Le menu de la Bénichon (image 02)
Il n’y a pas que la danse à la Bénichon ; il y a aussi et surtout une tradition culinaire qui a traversé les siècles, à savoir le menu de Bénichon. Les différentes parties du menu sont connues depuis longtemps. Par exemple, le jambon à la borne est mentionné au 17ème siècle déjà, alors que l’on trouve mention de la poire à botzi en 1744 et celle de la cuchaule en 1558 déjà. La moutarde de bénichon est elle aussi ancienne mais elle était connue d’abord sous le nom de moutarde aux épices. Au courant du 19ème siècle, on parle des friandises qui terminent le repas, telles que croquets, bricelets, pains d’anis, beignets et cuquettes. Aujourd’hui, le menu de la Bénichon se présente en général comme suit, sachant que l’on connait, bien entendu, des différences régionales :
- Cuchaule et moutarde Bénichon
- Seisler Voräss (en Singine, abats de mouton au raisin)
- Soupe aux choux
- Jambon de la borne et spécialités de viandes fumées, choux, carottes et pommes de terre
- Gigot ou ragout d'agneau au raisin, poire à Botzi, purée de pommes de terre
- Gruyère et Vacherin
- Meringues et double-crème
- Café et mignardises de Bénichon
La société de jeunesse est elle aussi active puisqu’elle participe, année après année, au cortège du dimanche. Elle s’est particulièrement faite remarquée en 1969 après que le gouvernement cantonal eu décidé d’abolir le lundi de bénichon, jour férié dans notre canton. La télévision romande était sur place et a filmé le cortège funèbre emmené par la fanfare d’Ecuvillens-Posieux et les majorettes. Il s’en suivit une incinération du cercueil de feu M. Lundi de Bénichon sur la place du village. La Liberté, en sus de l’avis mortuaire, parle dans sa Chronique d’Ecuvillens-Posieux du 16 septembre comme suit de cet événement important (voir images 04 et 05)

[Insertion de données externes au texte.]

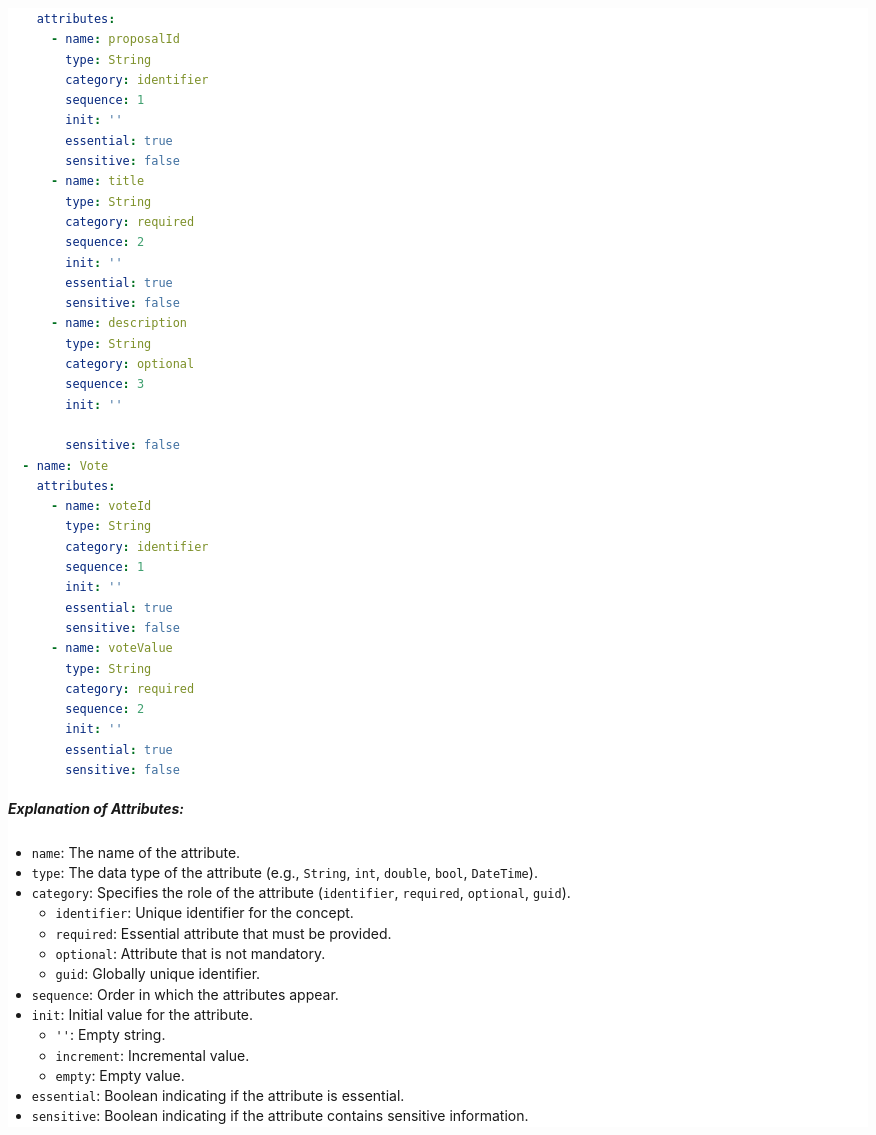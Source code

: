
 ```yaml
    attributes:
      - name: proposalId
        type: String
        category: identifier
        sequence: 1
        init: ''
        essential: true
        sensitive: false
      - name: title
        type: String
        category: required
        sequence: 2
        init: ''
        essential: true
        sensitive: false
      - name: description
        type: String
        category: optional
        sequence: 3
        init: ''
        
        sensitive: false
  - name: Vote
    attributes:
      - name: voteId
        type: String
        category: identifier
        sequence: 1
        init: ''
        essential: true
        sensitive: false
      - name: voteValue
        type: String
        category: required
        sequence: 2
        init: ''
        essential: true
        sensitive: false
```

##### Explanation of Attributes:

- `name`: The name of the attribute.
- `type`: The data type of the attribute (e.g., `String`, `int`, `double`, `bool`, `DateTime`).
- `category`: Specifies the role of the attribute (`identifier`, `required`, `optional`, `guid`).
    - `identifier`: Unique identifier for the concept.
    - `required`: Essential attribute that must be provided.
    - `optional`: Attribute that is not mandatory.
    - `guid`: Globally unique identifier.
- `sequence`: Order in which the attributes appear.
- `init`: Initial value for the attribute.
    - `''`: Empty string.
    - `increment`: Incremental value.
    - `empty`: Empty value.
- `essential`: Boolean indicating if the attribute is essential.
- `sensitive`: Boolean indicating if the attribute contains sensitive information.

Calendrier (image 06) Au fil du temps, les autorités ont décidé d’ancrer la Bénichon le 2ème dimanche de septembre pour la plaine et le 2ème dimanche d’octobre pour la montagne. En septembre, elle marque la fin des travaux des champs, alors qu’en octobre c’est le retour des troupeaux après l’estivage qui en est à l’origine. C’est d’ailleurs à l’occasion du lundi de Bénichon que l’on payait traditionnellement l’armailli qui avait passé l’été à l’alpage avec les troupeaux. Cependant, la résistance populaire et les particularismes locaux font que la Bénichon est fêtée pratiquement toute l’année. En effet, la première Bénichon se fête à Broc avec même le carnaval, alors que la dernière se fête le 31 décembre dans le village de St. Sylvestre en Singine. La plupart des villages singinois bénichonnent cela dit le 2ème dimanche de novembre, soit aux alentours de la Saint-Martin (11 novembre). Cette date coïncide avec la fête patronale de Tavel (Tafers), chef-lieu de la Singine, dont la paroisse englobait jusqu’à la fin du 19ème siècle les villages de St. Antoine, Heitenried et St. Ours. La Bénichon en novembre se justifie aussi du fait que la viande y joue un rôle important et que c’est la bonne saison pour tuer le cochon.